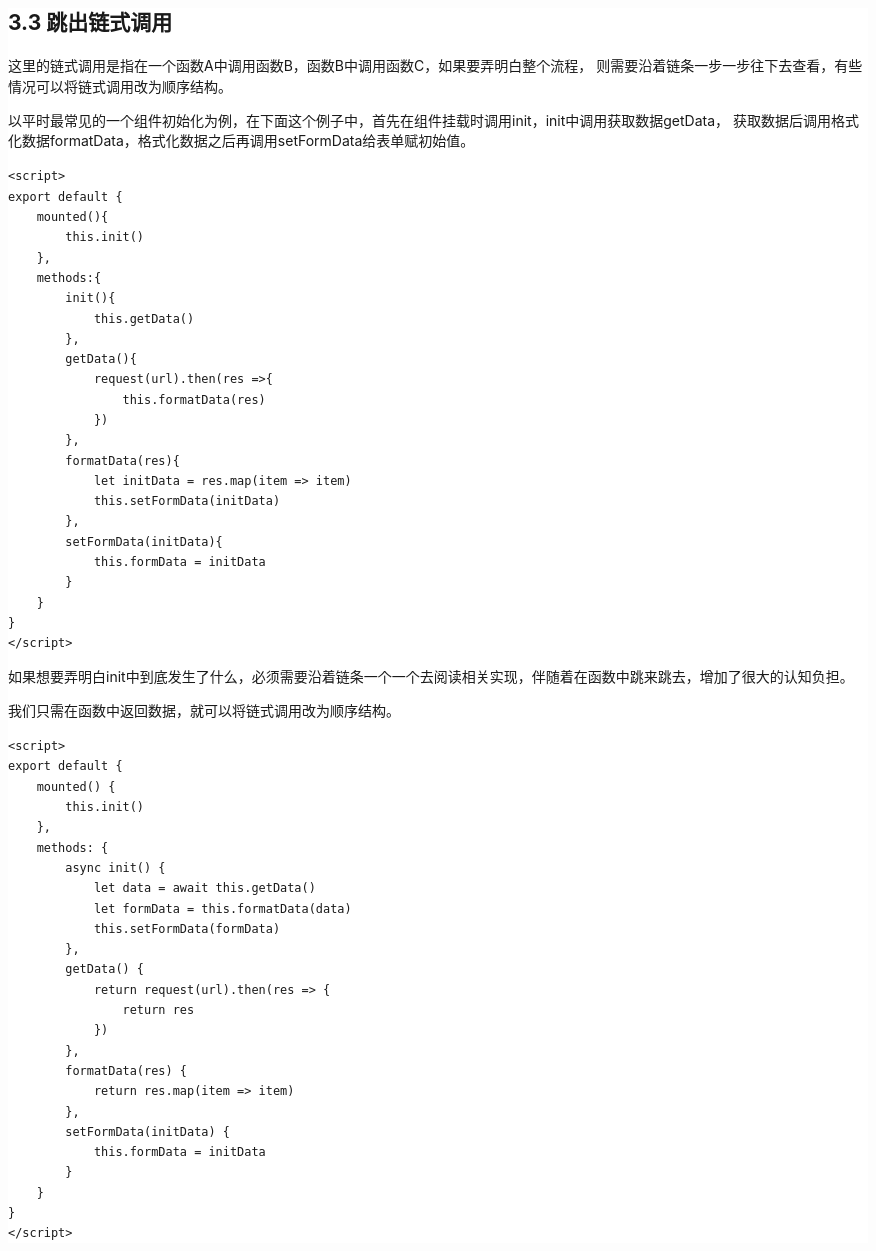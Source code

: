 
3.3 跳出链式调用
----------

这里的链式调用是指在一个函数A中调用函数B，函数B中调用函数C，如果要弄明白整个流程， 则需要沿着链条一步一步往下去查看，有些情况可以将链式调用改为顺序结构。

以平时最常见的一个组件初始化为例，在下面这个例子中，首先在组件挂载时调用init，init中调用获取数据getData， 获取数据后调用格式化数据formatData，格式化数据之后再调用setFormData给表单赋初始值。

    <script>
    export default {
        mounted(){
            this.init()
        },
        methods:{
            init(){
                this.getData()
            },
            getData(){
                request(url).then(res =>{
                    this.formatData(res)
                })
            },
            formatData(res){
                let initData = res.map(item => item)
                this.setFormData(initData)
            },
            setFormData(initData){
                this.formData = initData
            }
        }
    }
    </script>
    

如果想要弄明白init中到底发生了什么，必须需要沿着链条一个一个去阅读相关实现，伴随着在函数中跳来跳去，增加了很大的认知负担。

我们只需在函数中返回数据，就可以将链式调用改为顺序结构。

    <script>
    export default {
        mounted() {
            this.init()
        },
        methods: {
            async init() {
                let data = await this.getData()
                let formData = this.formatData(data)
                this.setFormData(formData)
            },
            getData() {
                return request(url).then(res => {
                    return res
                })
            },
            formatData(res) {
                return res.map(item => item)
            },
            setFormData(initData) {
                this.formData = initData
            }
        }
    }
    </script>
    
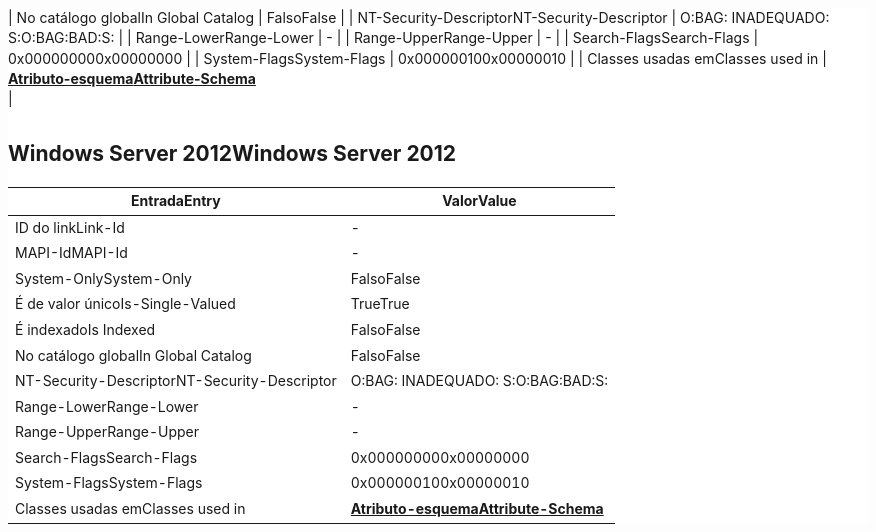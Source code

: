 | <span data-ttu-id="117e4-257">No catálogo global</span><span class="sxs-lookup"><span data-stu-id="117e4-257">In Global Catalog</span></span>      | <span data-ttu-id="117e4-258">Falso</span><span class="sxs-lookup"><span data-stu-id="117e4-258">False</span></span>                                                    |
| <span data-ttu-id="117e4-259">NT-Security-Descriptor</span><span class="sxs-lookup"><span data-stu-id="117e4-259">NT-Security-Descriptor</span></span> | <span data-ttu-id="117e4-260">O:BAG: INADEQUADO: S:</span><span class="sxs-lookup"><span data-stu-id="117e4-260">O:BAG:BAD:S:</span></span>                                             |
| <span data-ttu-id="117e4-261">Range-Lower</span><span class="sxs-lookup"><span data-stu-id="117e4-261">Range-Lower</span></span>            | \-                                                       |
| <span data-ttu-id="117e4-262">Range-Upper</span><span class="sxs-lookup"><span data-stu-id="117e4-262">Range-Upper</span></span>            | \-                                                       |
| <span data-ttu-id="117e4-263">Search-Flags</span><span class="sxs-lookup"><span data-stu-id="117e4-263">Search-Flags</span></span>           | <span data-ttu-id="117e4-264">0x00000000</span><span class="sxs-lookup"><span data-stu-id="117e4-264">0x00000000</span></span>                                               |
| <span data-ttu-id="117e4-265">System-Flags</span><span class="sxs-lookup"><span data-stu-id="117e4-265">System-Flags</span></span>           | <span data-ttu-id="117e4-266">0x00000010</span><span class="sxs-lookup"><span data-stu-id="117e4-266">0x00000010</span></span>                                               |
| <span data-ttu-id="117e4-267">Classes usadas em</span><span class="sxs-lookup"><span data-stu-id="117e4-267">Classes used in</span></span>        | [<span data-ttu-id="117e4-268">**Atributo-esquema**</span><span class="sxs-lookup"><span data-stu-id="117e4-268">**Attribute-Schema**</span></span>](c-attributeschema.md)<br/> |



## <a name="windows-server-2012"></a><span data-ttu-id="117e4-269">Windows Server 2012</span><span class="sxs-lookup"><span data-stu-id="117e4-269">Windows Server 2012</span></span>



| <span data-ttu-id="117e4-270">Entrada</span><span class="sxs-lookup"><span data-stu-id="117e4-270">Entry</span></span> | <span data-ttu-id="117e4-271">Valor</span><span class="sxs-lookup"><span data-stu-id="117e4-271">Value</span></span> |
|------------------------|----------------------------------------------------------|
| <span data-ttu-id="117e4-272">ID do link</span><span class="sxs-lookup"><span data-stu-id="117e4-272">Link-Id</span></span>                | \-                                                       |
| <span data-ttu-id="117e4-273">MAPI-Id</span><span class="sxs-lookup"><span data-stu-id="117e4-273">MAPI-Id</span></span>                | \-                                                       |
| <span data-ttu-id="117e4-274">System-Only</span><span class="sxs-lookup"><span data-stu-id="117e4-274">System-Only</span></span>            | <span data-ttu-id="117e4-275">Falso</span><span class="sxs-lookup"><span data-stu-id="117e4-275">False</span></span>                                                    |
| <span data-ttu-id="117e4-276">É de valor único</span><span class="sxs-lookup"><span data-stu-id="117e4-276">Is-Single-Valued</span></span>       | <span data-ttu-id="117e4-277">True</span><span class="sxs-lookup"><span data-stu-id="117e4-277">True</span></span>                                                     |
| <span data-ttu-id="117e4-278">É indexado</span><span class="sxs-lookup"><span data-stu-id="117e4-278">Is Indexed</span></span>             | <span data-ttu-id="117e4-279">Falso</span><span class="sxs-lookup"><span data-stu-id="117e4-279">False</span></span>                                                    |
| <span data-ttu-id="117e4-280">No catálogo global</span><span class="sxs-lookup"><span data-stu-id="117e4-280">In Global Catalog</span></span>      | <span data-ttu-id="117e4-281">Falso</span><span class="sxs-lookup"><span data-stu-id="117e4-281">False</span></span>                                                    |
| <span data-ttu-id="117e4-282">NT-Security-Descriptor</span><span class="sxs-lookup"><span data-stu-id="117e4-282">NT-Security-Descriptor</span></span> | <span data-ttu-id="117e4-283">O:BAG: INADEQUADO: S:</span><span class="sxs-lookup"><span data-stu-id="117e4-283">O:BAG:BAD:S:</span></span>                                             |
| <span data-ttu-id="117e4-284">Range-Lower</span><span class="sxs-lookup"><span data-stu-id="117e4-284">Range-Lower</span></span>            | \-                                                       |
| <span data-ttu-id="117e4-285">Range-Upper</span><span class="sxs-lookup"><span data-stu-id="117e4-285">Range-Upper</span></span>            | \-                                                       |
| <span data-ttu-id="117e4-286">Search-Flags</span><span class="sxs-lookup"><span data-stu-id="117e4-286">Search-Flags</span></span>           | <span data-ttu-id="117e4-287">0x00000000</span><span class="sxs-lookup"><span data-stu-id="117e4-287">0x00000000</span></span>                                               |
| <span data-ttu-id="117e4-288">System-Flags</span><span class="sxs-lookup"><span data-stu-id="117e4-288">System-Flags</span></span>           | <span data-ttu-id="117e4-289">0x00000010</span><span class="sxs-lookup"><span data-stu-id="117e4-289">0x00000010</span></span>                                               |
| <span data-ttu-id="117e4-290">Classes usadas em</span><span class="sxs-lookup"><span data-stu-id="117e4-290">Classes used in</span></span>        | [<span data-ttu-id="117e4-291">**Atributo-esquema**</span><span class="sxs-lookup"><span data-stu-id="117e4-291">**Attribute-Schema**</span></span>](c-attributeschema.md)<br/> |



 

 





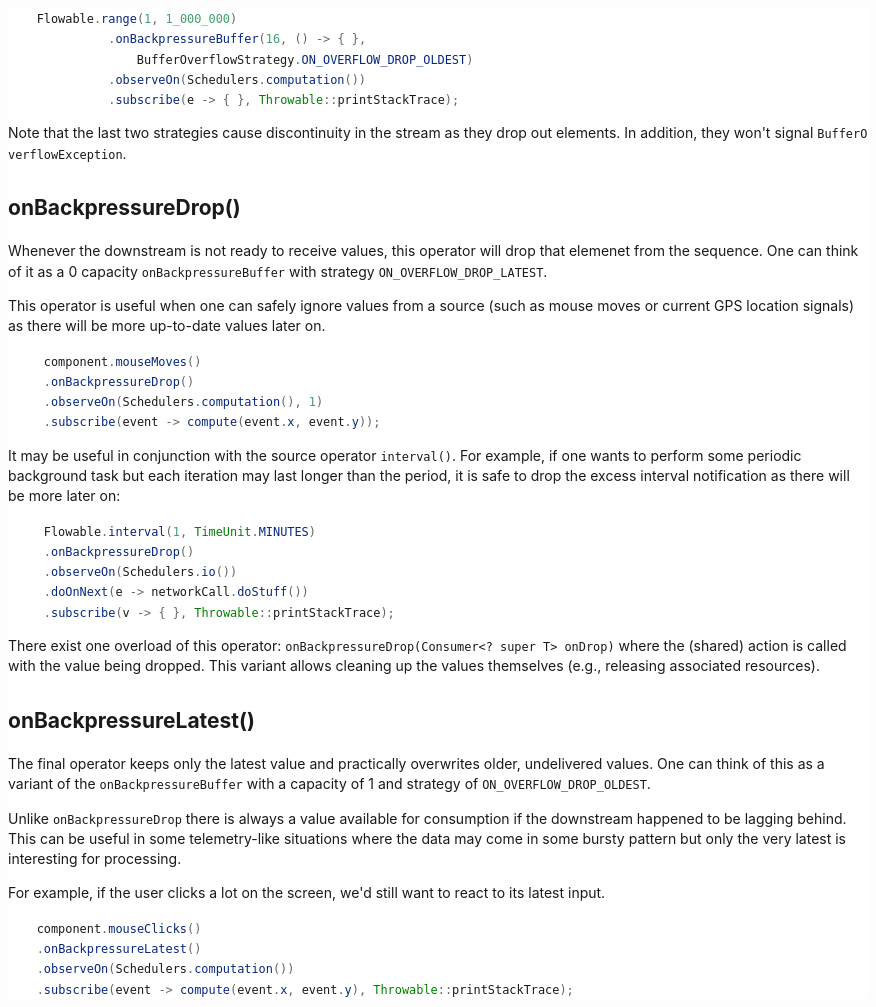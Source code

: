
 ```java
    Flowable.range(1, 1_000_000)
              .onBackpressureBuffer(16, () -> { },
                  BufferOverflowStrategy.ON_OVERFLOW_DROP_OLDEST)
              .observeOn(Schedulers.computation())
              .subscribe(e -> { }, Throwable::printStackTrace);
```

Note that the last two strategies cause discontinuity in the stream as they drop out elements. In addition, they won't signal `BufferOverflowException`.

## onBackpressureDrop()

Whenever the downstream is not ready to receive values, this operator will drop that elemenet from the sequence. One can think of it as a 0 capacity `onBackpressureBuffer` with strategy `ON_OVERFLOW_DROP_LATEST`.

This operator is useful when one can safely ignore values from a source (such as mouse moves or current GPS location signals) as there will be more up-to-date values later on.

```java
     component.mouseMoves()
     .onBackpressureDrop()
     .observeOn(Schedulers.computation(), 1)
     .subscribe(event -> compute(event.x, event.y));
```

It may be useful in conjunction with the source operator `interval()`. For example, if one wants to perform some periodic background task but each iteration may last longer than the period, it is safe to drop the excess interval notification as there will be more later on:

```java
     Flowable.interval(1, TimeUnit.MINUTES)
     .onBackpressureDrop()
     .observeOn(Schedulers.io())
     .doOnNext(e -> networkCall.doStuff())
     .subscribe(v -> { }, Throwable::printStackTrace);
```

There exist one overload of this operator: `onBackpressureDrop(Consumer<? super T> onDrop)`  where the (shared) action is called with the value being dropped. This variant allows cleaning up the values themselves (e.g., releasing associated resources).

## onBackpressureLatest()

The final operator keeps only the latest value and practically overwrites older, undelivered values. One can think of this as a variant of the `onBackpressureBuffer` with a capacity of 1 and strategy of `ON_OVERFLOW_DROP_OLDEST`.

Unlike `onBackpressureDrop` there is always a value available for consumption if the downstream happened to be lagging behind. This can be useful in some telemetry-like situations where the data may come in some bursty pattern but only the very latest is interesting for processing.

For example, if the user clicks a lot on the screen, we'd still want to react to its latest input.

```java
    component.mouseClicks()
    .onBackpressureLatest()
    .observeOn(Schedulers.computation())
    .subscribe(event -> compute(event.x, event.y), Throwable::printStackTrace);
```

· · ·

Work out the number of lines in the listing above that hold the string "capacity". Reply with that number only.

**YOUR SOLUTION:**
2